Eg, I understand Megaupload is based in Hong Kong (though with servers around the world) and I'm guessing the Chinese "Regulation on the Protection of the Right to Network Dissemination of Information" would apply. A much more sensible statute than anything we or the US have I may say. Article 22 of that might protect megaupload (though I suspect that they may have had trouble with 22(4) in their previous business model) if megaupload did not know a work was infringing.

None of this should make life harder for a rights holder making a direct assault. If the general public can access a file, so can the rights holder, who can present sufficient evidence to megaupload to give them the requisite knowledge.

What it may do is immunise megaupload against a claim they did know prior to notice.

Of course the megaupload case had some rather special features that distinguished it from the normal "file locker" service. Whether this helps them or not may depend on whether they reform their business model.

Andy J said...

Ben, I know you have relied on the Torrentfreak article for the facts in your post, but you and they are incorrect to say that Mega will povide the key to the encription. In order for Mega to be totally in the clear it is essential that the file is uploded to their server already encripted, and this requires the uploader's computer to do the encription (using the AES standard as mentioned in the Torrentfreak article). This means the key will actually be generated locally on the user's computer, and the encrypted package may well be transferred to the Mega server over an HTTPS link which effectively double encrypts the file while it passes over the internet. This is not actually all that novel, as it is the way people have been using hosts suchas Rapidshare for some time, albeit not using AES but a much less secure system provided by the .rar encryption facility.
Since standard AES encryption with a 128 character key is considered vulnerable to routine de-encryption by the major national agencies such as NSA and GCHQ, no-one should expect that the MPAA won't be able to find out the content of these files, if the US Cyber Intelligence Sharing and Protection Act passes into law, effectively allowing the NSA to pass commercial intelligence to private companies and NGOs.

Binn Fatato said...

His name is not Kim 'Dotcom' Schmitz. Dotcom is not a nick name or an alias, the man in question was once named Kim Schmitz, but is now Kim Dotcom.

Question 1: No, Kim 'Dotcom' Schmitz is not an anagram of 'Blind Zombie Ostrich.' Seeing as Kim 'Dotcom' Schmitz does not contain the letter 'b' as does 'Blind Zombie Ostrich' does, one can immediately deduce one is NOT an anagram of the other.

Question 2: No, this is not the best business plan I've ever read.

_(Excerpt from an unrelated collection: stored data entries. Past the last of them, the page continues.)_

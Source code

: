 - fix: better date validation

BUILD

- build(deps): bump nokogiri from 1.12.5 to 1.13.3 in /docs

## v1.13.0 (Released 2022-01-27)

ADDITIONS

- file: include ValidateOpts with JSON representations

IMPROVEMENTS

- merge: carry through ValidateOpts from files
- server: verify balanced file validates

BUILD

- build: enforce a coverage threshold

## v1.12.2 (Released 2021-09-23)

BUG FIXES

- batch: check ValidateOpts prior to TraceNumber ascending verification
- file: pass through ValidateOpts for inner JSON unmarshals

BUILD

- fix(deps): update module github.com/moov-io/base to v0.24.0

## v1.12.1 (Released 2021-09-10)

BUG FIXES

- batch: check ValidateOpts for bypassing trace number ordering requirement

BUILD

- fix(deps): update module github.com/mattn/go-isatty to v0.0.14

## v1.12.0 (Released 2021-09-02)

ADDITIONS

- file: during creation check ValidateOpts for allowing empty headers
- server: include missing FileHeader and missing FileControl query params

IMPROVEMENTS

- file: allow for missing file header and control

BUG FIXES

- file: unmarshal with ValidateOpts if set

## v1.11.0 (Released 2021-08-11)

It more than likely does not defeat any qualms rights owners and content industries might have about the service as these so called rights owners are mired in antiquated distribution models aimed at starving the actual artist and building wealth for a few who control the draconian means of distribution.

Martin said...

"and only the users have the keys (errrm, provided by Mega)"

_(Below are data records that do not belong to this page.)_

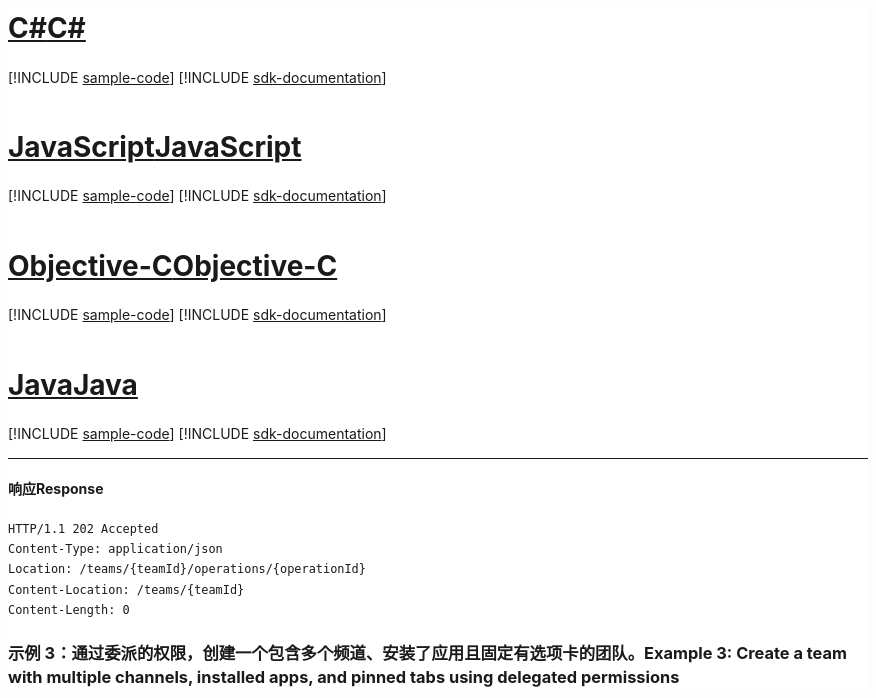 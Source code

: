 # <a name="c"></a>[<span data-ttu-id="1d1e2-149">C#</span><span class="sxs-lookup"><span data-stu-id="1d1e2-149">C#</span></span>](#tab/csharp)
[!INCLUDE [sample-code](../includes/snippets/csharp/create-team-post-minimal-csharp-snippets.md)]
[!INCLUDE [sdk-documentation](../includes/snippets/snippets-sdk-documentation-link.md)]

# <a name="javascript"></a>[<span data-ttu-id="1d1e2-150">JavaScript</span><span class="sxs-lookup"><span data-stu-id="1d1e2-150">JavaScript</span></span>](#tab/javascript)
[!INCLUDE [sample-code](../includes/snippets/javascript/create-team-post-minimal-javascript-snippets.md)]
[!INCLUDE [sdk-documentation](../includes/snippets/snippets-sdk-documentation-link.md)]

# <a name="objective-c"></a>[<span data-ttu-id="1d1e2-151">Objective-C</span><span class="sxs-lookup"><span data-stu-id="1d1e2-151">Objective-C</span></span>](#tab/objc)
[!INCLUDE [sample-code](../includes/snippets/objc/create-team-post-minimal-objc-snippets.md)]
[!INCLUDE [sdk-documentation](../includes/snippets/snippets-sdk-documentation-link.md)]

# <a name="java"></a>[<span data-ttu-id="1d1e2-152">Java</span><span class="sxs-lookup"><span data-stu-id="1d1e2-152">Java</span></span>](#tab/java)
[!INCLUDE [sample-code](../includes/snippets/java/create-team-post-minimal-java-snippets.md)]
[!INCLUDE [sdk-documentation](../includes/snippets/snippets-sdk-documentation-link.md)]

---

#### <a name="response"></a><span data-ttu-id="1d1e2-153">响应</span><span class="sxs-lookup"><span data-stu-id="1d1e2-153">Response</span></span>


```http
HTTP/1.1 202 Accepted
Content-Type: application/json
Location: /teams/{teamId}/operations/{operationId}
Content-Location: /teams/{teamId}
Content-Length: 0
```

### <a name="example-3-create-a-team-with-multiple-channels-installed-apps-and-pinned-tabs-using-delegated-permissions"></a><span data-ttu-id="1d1e2-154">示例 3：通过委派的权限，创建一个包含多个频道、安装了应用且固定有选项卡的团队。</span><span class="sxs-lookup"><span data-stu-id="1d1e2-154">Example 3: Create a team with multiple channels, installed apps, and pinned tabs using delegated permissions</span></span>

Not by Mega but rather by software running on your local machine I have to assume. What would be the point otherwise?

And this is not meaningless. It means that people can't reasonably claim that they have an obligation to police their own servers.

They would still have to react to notices I assume, but I guess they already do that.

Stephan White said...

it will include new technology that will automatically encrypt any file a user uploads to the system - and that user will be given a unique key code for each file uploaded, and only someone with that code will be able to access the content that has been stored on the Mega server.